• What is being asked:
Your answer should be the lines below from the one holding "Gates, os fundadores" through the one holding "Daten als Basis", copied exactly and with nothing else.

------

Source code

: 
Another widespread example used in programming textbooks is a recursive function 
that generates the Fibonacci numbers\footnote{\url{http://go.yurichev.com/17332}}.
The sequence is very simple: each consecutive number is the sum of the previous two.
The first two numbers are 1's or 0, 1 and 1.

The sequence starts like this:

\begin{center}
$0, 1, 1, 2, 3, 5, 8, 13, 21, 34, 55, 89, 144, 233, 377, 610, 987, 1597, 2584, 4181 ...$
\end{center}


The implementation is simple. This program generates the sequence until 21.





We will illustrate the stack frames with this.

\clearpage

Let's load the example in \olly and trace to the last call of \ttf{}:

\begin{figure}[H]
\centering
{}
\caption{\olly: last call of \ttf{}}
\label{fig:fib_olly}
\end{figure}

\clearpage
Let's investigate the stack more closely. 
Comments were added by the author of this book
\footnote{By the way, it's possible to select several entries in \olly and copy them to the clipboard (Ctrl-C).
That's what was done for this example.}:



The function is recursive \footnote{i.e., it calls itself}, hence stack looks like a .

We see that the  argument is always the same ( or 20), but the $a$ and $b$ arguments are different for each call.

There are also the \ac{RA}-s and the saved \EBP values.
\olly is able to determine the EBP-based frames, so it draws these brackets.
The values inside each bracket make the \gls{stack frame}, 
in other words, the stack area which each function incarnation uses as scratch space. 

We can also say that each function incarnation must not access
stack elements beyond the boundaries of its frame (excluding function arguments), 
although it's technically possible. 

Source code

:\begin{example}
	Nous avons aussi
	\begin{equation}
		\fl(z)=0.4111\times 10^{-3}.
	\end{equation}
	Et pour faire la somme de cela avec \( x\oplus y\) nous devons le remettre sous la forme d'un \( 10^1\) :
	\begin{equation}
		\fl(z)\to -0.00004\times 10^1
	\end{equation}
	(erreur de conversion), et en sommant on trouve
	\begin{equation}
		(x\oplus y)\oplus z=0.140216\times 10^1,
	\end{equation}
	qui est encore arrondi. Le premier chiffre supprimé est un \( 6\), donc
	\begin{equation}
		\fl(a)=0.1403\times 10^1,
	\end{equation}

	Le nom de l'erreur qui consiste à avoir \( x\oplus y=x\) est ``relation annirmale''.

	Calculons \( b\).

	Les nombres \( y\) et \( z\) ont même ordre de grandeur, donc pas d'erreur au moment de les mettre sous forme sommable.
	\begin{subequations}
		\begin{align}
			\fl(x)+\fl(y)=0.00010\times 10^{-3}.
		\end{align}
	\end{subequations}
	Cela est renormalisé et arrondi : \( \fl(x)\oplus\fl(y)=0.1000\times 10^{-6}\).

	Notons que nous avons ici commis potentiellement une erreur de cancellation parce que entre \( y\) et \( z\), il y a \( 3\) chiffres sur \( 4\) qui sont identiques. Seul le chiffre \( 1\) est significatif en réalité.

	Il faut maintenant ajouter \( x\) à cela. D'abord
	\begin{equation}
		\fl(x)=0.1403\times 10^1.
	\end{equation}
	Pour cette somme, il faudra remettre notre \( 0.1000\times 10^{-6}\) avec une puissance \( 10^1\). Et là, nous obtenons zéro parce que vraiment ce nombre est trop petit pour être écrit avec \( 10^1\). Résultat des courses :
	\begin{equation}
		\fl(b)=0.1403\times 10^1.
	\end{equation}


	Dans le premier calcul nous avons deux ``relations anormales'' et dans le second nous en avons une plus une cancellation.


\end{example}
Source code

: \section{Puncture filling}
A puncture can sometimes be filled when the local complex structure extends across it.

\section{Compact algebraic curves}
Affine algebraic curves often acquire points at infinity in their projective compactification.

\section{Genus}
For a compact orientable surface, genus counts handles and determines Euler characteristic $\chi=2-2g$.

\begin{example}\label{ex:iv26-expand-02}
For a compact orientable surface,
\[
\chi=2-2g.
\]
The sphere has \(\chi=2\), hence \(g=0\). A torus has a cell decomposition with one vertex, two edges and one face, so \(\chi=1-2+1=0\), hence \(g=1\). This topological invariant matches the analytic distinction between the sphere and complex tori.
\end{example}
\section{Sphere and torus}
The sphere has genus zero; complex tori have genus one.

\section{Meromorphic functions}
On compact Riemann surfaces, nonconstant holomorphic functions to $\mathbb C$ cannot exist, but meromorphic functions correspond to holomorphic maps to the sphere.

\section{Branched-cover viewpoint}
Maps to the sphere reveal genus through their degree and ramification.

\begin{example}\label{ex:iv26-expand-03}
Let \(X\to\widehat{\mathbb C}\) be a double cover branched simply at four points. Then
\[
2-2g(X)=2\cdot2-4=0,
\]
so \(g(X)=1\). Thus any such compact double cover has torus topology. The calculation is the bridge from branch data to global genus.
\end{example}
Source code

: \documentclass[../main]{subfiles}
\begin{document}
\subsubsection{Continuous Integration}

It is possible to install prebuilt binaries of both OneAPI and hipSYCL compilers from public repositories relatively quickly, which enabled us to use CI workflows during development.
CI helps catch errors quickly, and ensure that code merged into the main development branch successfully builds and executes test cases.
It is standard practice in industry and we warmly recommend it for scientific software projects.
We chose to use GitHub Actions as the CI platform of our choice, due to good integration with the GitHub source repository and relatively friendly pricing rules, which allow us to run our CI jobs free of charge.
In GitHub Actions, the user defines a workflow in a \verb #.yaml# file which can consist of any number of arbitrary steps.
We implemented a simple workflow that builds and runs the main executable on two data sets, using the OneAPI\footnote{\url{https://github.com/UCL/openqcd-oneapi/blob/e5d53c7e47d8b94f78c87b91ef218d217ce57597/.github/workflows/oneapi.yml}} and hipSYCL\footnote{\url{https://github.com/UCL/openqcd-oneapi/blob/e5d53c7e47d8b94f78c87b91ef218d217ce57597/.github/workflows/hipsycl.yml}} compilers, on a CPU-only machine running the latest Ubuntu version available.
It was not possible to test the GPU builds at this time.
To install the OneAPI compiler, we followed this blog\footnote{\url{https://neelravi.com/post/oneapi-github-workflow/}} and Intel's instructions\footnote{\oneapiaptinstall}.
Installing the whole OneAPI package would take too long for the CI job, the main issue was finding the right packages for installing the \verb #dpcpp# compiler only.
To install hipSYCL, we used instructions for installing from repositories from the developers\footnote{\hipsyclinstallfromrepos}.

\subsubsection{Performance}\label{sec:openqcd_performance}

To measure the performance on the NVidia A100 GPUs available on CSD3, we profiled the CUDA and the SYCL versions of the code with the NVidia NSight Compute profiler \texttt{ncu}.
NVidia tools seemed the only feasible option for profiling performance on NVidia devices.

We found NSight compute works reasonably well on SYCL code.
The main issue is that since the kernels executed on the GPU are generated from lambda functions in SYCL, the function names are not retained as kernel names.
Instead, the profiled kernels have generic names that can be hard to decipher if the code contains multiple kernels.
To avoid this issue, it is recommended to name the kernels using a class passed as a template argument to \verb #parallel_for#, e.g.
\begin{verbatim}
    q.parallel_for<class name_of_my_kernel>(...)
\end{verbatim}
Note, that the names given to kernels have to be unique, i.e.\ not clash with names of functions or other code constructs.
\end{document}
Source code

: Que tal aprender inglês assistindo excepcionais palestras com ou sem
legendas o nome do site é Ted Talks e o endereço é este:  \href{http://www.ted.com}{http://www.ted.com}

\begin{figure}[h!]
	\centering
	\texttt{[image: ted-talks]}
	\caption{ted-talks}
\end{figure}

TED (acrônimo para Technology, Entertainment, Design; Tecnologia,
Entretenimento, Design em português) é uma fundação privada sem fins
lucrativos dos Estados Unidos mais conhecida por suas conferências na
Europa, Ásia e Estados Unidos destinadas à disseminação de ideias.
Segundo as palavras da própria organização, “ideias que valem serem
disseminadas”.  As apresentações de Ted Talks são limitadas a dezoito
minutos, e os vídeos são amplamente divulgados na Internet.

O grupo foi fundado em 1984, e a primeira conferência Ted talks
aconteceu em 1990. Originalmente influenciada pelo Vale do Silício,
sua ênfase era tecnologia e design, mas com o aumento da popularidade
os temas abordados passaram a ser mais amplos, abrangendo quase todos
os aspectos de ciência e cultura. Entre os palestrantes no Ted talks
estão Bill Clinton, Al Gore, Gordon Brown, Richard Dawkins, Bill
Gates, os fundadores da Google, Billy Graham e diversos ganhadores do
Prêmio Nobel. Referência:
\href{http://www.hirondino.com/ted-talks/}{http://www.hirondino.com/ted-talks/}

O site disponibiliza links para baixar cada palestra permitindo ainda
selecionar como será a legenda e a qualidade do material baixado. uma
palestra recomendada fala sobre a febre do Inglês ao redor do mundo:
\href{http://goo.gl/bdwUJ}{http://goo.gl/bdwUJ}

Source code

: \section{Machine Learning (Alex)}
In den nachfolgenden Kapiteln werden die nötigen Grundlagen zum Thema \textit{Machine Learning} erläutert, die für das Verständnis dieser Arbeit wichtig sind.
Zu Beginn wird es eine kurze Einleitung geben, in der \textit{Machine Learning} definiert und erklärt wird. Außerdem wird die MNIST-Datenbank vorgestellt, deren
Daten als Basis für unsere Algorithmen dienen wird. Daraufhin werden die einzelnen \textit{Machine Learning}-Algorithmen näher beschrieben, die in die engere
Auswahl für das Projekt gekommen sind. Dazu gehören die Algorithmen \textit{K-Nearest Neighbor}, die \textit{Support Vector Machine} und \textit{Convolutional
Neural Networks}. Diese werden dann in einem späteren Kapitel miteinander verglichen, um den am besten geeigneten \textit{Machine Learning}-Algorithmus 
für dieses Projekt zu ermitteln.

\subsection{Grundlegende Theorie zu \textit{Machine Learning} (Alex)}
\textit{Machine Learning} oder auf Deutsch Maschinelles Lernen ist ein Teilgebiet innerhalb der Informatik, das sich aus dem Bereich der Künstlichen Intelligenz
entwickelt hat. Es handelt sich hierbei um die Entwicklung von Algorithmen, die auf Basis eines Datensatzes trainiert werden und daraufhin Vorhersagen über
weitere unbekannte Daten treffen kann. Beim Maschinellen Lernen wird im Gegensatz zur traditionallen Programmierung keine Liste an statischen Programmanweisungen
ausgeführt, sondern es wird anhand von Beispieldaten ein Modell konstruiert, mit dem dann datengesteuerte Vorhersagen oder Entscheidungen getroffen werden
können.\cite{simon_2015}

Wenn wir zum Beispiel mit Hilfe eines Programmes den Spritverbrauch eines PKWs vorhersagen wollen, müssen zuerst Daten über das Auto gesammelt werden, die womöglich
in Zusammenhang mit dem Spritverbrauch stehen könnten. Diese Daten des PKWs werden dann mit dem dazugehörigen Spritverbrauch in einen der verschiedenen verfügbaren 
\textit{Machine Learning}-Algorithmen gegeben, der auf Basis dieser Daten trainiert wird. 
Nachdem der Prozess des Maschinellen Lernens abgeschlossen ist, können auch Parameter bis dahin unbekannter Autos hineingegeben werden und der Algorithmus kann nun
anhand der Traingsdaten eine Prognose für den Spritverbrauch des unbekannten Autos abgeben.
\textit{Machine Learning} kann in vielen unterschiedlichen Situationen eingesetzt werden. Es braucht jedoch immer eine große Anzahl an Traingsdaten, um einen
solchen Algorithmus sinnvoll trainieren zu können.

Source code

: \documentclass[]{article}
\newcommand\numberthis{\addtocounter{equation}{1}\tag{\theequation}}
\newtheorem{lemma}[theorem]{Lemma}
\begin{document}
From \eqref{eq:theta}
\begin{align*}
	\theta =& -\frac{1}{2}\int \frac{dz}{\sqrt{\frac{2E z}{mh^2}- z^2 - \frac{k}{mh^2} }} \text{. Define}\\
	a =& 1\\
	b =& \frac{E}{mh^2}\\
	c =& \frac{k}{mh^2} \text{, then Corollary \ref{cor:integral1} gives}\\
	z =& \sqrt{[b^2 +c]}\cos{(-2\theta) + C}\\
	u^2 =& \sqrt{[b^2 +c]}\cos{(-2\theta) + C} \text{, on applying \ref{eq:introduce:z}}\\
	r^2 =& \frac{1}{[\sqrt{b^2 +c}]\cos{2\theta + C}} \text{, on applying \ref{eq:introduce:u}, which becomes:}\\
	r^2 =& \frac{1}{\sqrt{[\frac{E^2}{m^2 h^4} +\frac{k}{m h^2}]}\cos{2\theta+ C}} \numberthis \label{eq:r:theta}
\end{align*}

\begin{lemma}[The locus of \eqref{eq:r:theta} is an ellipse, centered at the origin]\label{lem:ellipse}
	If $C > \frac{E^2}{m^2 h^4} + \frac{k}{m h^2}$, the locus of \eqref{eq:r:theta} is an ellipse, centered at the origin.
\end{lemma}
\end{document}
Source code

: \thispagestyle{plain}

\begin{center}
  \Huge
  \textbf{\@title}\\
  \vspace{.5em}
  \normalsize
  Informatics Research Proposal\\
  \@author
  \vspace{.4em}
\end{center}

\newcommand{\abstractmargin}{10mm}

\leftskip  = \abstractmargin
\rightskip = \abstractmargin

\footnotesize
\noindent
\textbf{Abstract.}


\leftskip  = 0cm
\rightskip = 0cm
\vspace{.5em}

------

• Solved exercise:
Gates, os fundadores da Google, Billy Graham e diversos ganhadores do
Prêmio Nobel. Referência:
\href{http://www.hirondino.com/ted-talks/}{http://www.hirondino.com/ted-talks/}

O site disponibiliza links para baixar cada palestra permitindo ainda
selecionar como será a legenda e a qualidade do material baixado. uma
palestra recomendada fala sobre a febre do Inglês ao redor do mundo:
\href{http://goo.gl/bdwUJ}{http://goo.gl/bdwUJ}

Source code

: \section{Machine Learning (Alex)}
In den nachfolgenden Kapiteln werden die nötigen Grundlagen zum Thema \textit{Machine Learning} erläutert, die für das Verständnis dieser Arbeit wichtig sind.
Zu Beginn wird es eine kurze Einleitung geben, in der \textit{Machine Learning} definiert und erklärt wird. Außerdem wird die MNIST-Datenbank vorgestellt, deren
Daten als Basis für unsere Algorithmen dienen wird. Daraufhin werden die einzelnen \textit{Machine Learning}-Algorithmen näher beschrieben, die in die engere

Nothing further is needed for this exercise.